Recovery Act Implementation

Recovery Act Funding: $261.156 million

In FY 2009, NIDA received about $261.156 million under the Recovery Act. Of this amount, $136 million was obligated in FY 2009 and $125 million will be obligated in FY 2010. This boost in funding will speed the pace of research, provide jobs, and advance the science needed to address addiction and its related health consequences. Studies will encompass genetic and other risk factors, neighborhood-specific prevention approaches, novel medications to treat addiction, and comparisons and costs of translating effective strategies into community and criminal justice settings. Findings will help our Nation counter one of its costliest, preventable, and treatable health problems. NIDA has designated three Signature Areas as key subsets of this research:

  1. Eradicate tobacco addiction: Nicotine addiction remains at unacceptably high levels and is exorbitantly expensive. Recent scientific advances position us to achieve this important goal through support of research to develop effective therapeutic and prevention interventions.
  2. Genetic influence on the development and structure of the human brain: Research will advance our understanding of the interplay between genes and environment in shaping brain development, elucidating the contribution of specific genes to neuropsychiatric disorders and how environmental factors can trigger disease in those genetically vulnerable.
  3. Research and development of anti-drug vaccines: Antibodies can be generated against specific drugs of abuse in order to reduce their entry into the brain and block their behavioral effects. If successful, this novel approach would represent a major breakthrough that could greatly enhance the impact of existing addiction therapies.

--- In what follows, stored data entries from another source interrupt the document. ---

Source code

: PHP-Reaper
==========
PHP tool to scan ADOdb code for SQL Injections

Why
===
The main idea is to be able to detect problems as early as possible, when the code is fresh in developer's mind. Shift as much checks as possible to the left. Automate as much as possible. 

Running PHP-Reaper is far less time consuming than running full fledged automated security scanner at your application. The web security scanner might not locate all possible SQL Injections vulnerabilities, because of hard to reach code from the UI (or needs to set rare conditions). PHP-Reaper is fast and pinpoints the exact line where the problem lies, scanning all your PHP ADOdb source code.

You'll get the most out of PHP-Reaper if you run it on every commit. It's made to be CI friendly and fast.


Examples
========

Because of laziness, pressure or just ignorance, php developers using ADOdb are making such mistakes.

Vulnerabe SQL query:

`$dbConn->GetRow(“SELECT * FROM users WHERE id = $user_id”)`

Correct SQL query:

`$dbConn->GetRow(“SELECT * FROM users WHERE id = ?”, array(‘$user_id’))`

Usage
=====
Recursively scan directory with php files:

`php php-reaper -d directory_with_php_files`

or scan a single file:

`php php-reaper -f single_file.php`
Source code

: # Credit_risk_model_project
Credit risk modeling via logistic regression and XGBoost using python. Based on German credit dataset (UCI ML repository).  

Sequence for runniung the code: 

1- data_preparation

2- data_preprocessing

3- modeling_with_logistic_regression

To address two of our signature areas, NIDA used ARRA funds to award $10 million grant to Nabi Biopharmaceuticals (Nabi) to advance the development of a nicotine vaccine and move it closer to final FDA approval. As a result of ARRA funding, Nabi has entered an agreement with GlaxoSmithKline to provide an additional $40 million to exclusively in-license NicVAX on a worldwide basis and develop follow-on, next-generation nicotine vaccines. This work is an excellent example of leveraging government resources to further develop and market a medication for tobacco addiction.